Greenleaf :: Organic electronic music excavated from the landscape

Greenleaf explores such themes as AI, man-made lifeforms, artificial landscape and GM crops. Spores succeeds in being at once ironic/detached and serious/engaged, postmodern art work and polemical socio-cultural comment.

That’s the stock-in-trade of music producer/audio-visual artistPaul Greenleaf, whose just-released Spores, with associated self-directed video, has an eye to our Anthropocene Age—a prevailing cultural backdrop of self-learning machines, driverless cars and the Internet of Things. Greenleaf explores such themes as AI, man-made lifeforms, artificial landscape and GM crops.

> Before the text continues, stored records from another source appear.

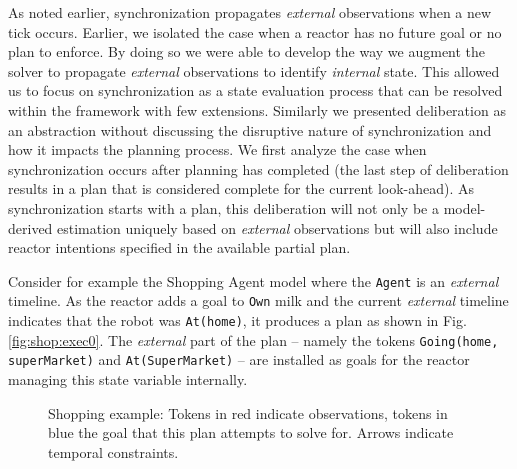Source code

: 
As noted earlier, synchronization propagates {\em
  external} observations when a new tick occurs. Earlier, we isolated
the case when a reactor has no future goal or no plan to enforce. By
doing so we were able to develop the way we augment the \eu solver to
propagate {\em external} observations to identify {\em
  internal} state. This allowed us to focus on synchronization as a
state evaluation process that can be resolved within the \eu framework
with few extensions. Similarly we presented deliberation as an
abstraction without discussing the disruptive nature of
synchronization and how it impacts the planning process. We first
analyze the case when synchronization occurs after planning has
completed (\ie the last step of deliberation results in a plan that is
considered complete for the current look-ahead). As synchronization
starts with a plan, this deliberation will not only be a model-derived
estimation uniquely based on {\em external} observations but will also
include reactor intentions specified in the available partial plan.

Consider for example the Shopping Agent model where the \texttt{Agent}
is an {\em external} timeline. As the reactor adds a goal to
\texttt{Own} milk and the current {\em external} timeline indicates
that the robot was \texttt{At(home)}, it produces a plan as shown in
Fig. \ref{fig:shop:exec0}. The {\em external} part of the plan --
namely the tokens \texttt{Going(home, superMarket)} and
\texttt{At(SuperMarket)} -- are installed as goals for the reactor
managing this state variable internally.

\begin{figure}[!htb]
  \centering
    \caption{\small Shopping example: Tokens in red indicate
      observations, tokens in blue the goal that this plan attempts to
      solve for. Arrows indicate temporal constraints. }
  \label{fig:shop:exec}
\end{figure}

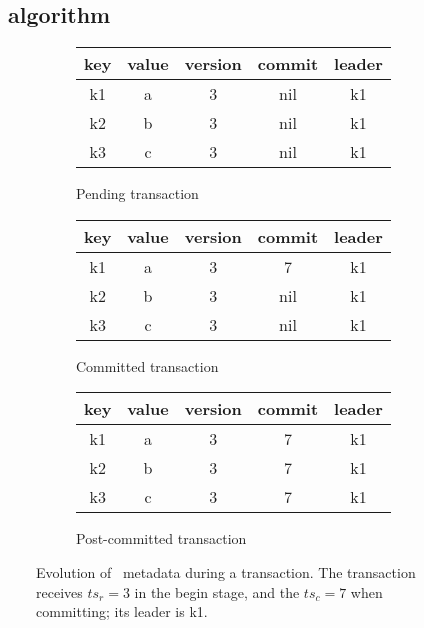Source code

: 	\subsection{\sys\ algorithm} 
\label{ssec:ll}

\begin{figure}[!t]
  \centering
  
  \begin{subfigure}[tb]{\columnwidth}
      \centering\small
    \begin{tabular}{|c|c|c|c|c|}
      \hline
      key & value & version & commit& leader\\
      \hline
      k1 & a & 3 & nil &k1\\
      k2 & b & 3 & nil &k1\\
      k3 & c & 3 & nil &k1\\
      \hline
    \end{tabular}
	\caption[]{Pending transaction}
    \label{fig:model:tentative}
  \end{subfigure}
  
  \begin{subfigure}[t]{\columnwidth}
    \centering\small
    \begin{tabular}{|c|c|c|c|c|}
      \hline
      key & value & version & commit& leader\\
      \hline
      k1 & a & 3 & 7&k1\\
      k2 & b & 3 & nil &k1\\
      k3 & c & 3 & nil &k1\\
      \hline
    \end{tabular}
	\caption[]{Committed transaction}
    \label{fig:model:committed}
  \end{subfigure}


  \begin{subfigure}[tb]{\columnwidth}
    \centering\small
    \begin{tabular}{|c|c|c|c|c|}
      \hline
      key & value & version & commit& leader\\
      \hline
      k1 & a & 3 & 7&k1\\
      k2 & b & 3 & 7&k1\\
      k3 & c & 3 & 7&k1\\
      \hline
    \end{tabular}
	\caption[]{Post-committed transaction}
    \label{fig:model:postcommit}
  \end{subfigure}

  
  \caption{Evolution of \sys\ metadata during a transaction. The transaction receives $ts_r=3$ in the begin stage, 
  and the $ts_c=7$ when committing; its leader is k1.}
  \label{fig:model}
\end{figure}


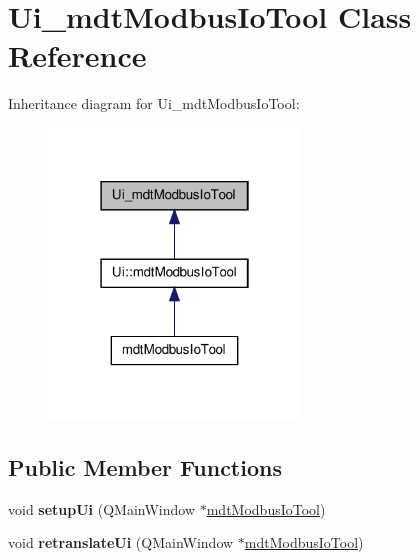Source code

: \hypertarget{class_ui__mdt_modbus_io_tool}{
\section{Ui\_\-mdtModbusIoTool Class Reference}
\label{class_ui__mdt_modbus_io_tool}
}


Inheritance diagram for Ui\_\-mdtModbusIoTool:\nopagebreak
\begin{figure}[H]
\begin{center}
\leavevmode
\includegraphics[width=190pt]{class_ui__mdt_modbus_io_tool__inherit__graph}
\end{center}
\end{figure}
\subsection*{Public Member Functions}
\begin{DoxyCompactItemize}
\item 
\hypertarget{class_ui__mdt_modbus_io_tool_aeceaeaccbc3c38603c0fc35bd5fb2815}{
void {\bfseries setupUi} (QMainWindow $\ast$\hyperlink{classmdt_modbus_io_tool}{mdtModbusIoTool})}
\label{class_ui__mdt_modbus_io_tool_aeceaeaccbc3c38603c0fc35bd5fb2815}

\item 
\hypertarget{class_ui__mdt_modbus_io_tool_a5344c19fa7f91ed18bd9940dab02746b}{
void {\bfseries retranslateUi} (QMainWindow $\ast$\hyperlink{classmdt_modbus_io_tool}{mdtModbusIoTool})}
\label{class_ui__mdt_modbus_io_tool_a5344c19fa7f91ed18bd9940dab02746b}

\end{DoxyCompactItemize}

Raised in rural Lincolnshire, where sky and land are equally dominant, has led to a lifelong fascination with landscape, and the inter-relation between music and image; just as ‘landscape photography relies on the constant dialogue between the land and sky; producing music is a very similar activity, it’s about creating a narrative and building a context […].’ 

Greenleaf assembles material from various sources for his audio-visual work, the four Spores pieces variously characterized by degenerative melodic loops filtered through tape hiss and vinyl crackle. Digging through layers of detailed noise reveals ambient synth drones and arpeggios, with tracks secreting samples of IKEA drawers, gas hobs, and Suffolk-song (i.e. local field recordings!). The video, inspired by a news story about a Suffolk town that rejected a ‘fake tree’ phone mast as a blot on the landscape and potential health risk, is a sur-/hyper-real re-imagining where it becomes a sentient semi-autonomous organism endowed with artificial intelligence that self-propagates, releasing spores into the atmosphere.

Spores succeeds in being at once ironic/detached and serious/engaged, postmodern art work and polemical socio-cultural comment. The EP is available now via Paul Greenleaf’s Bandcamp.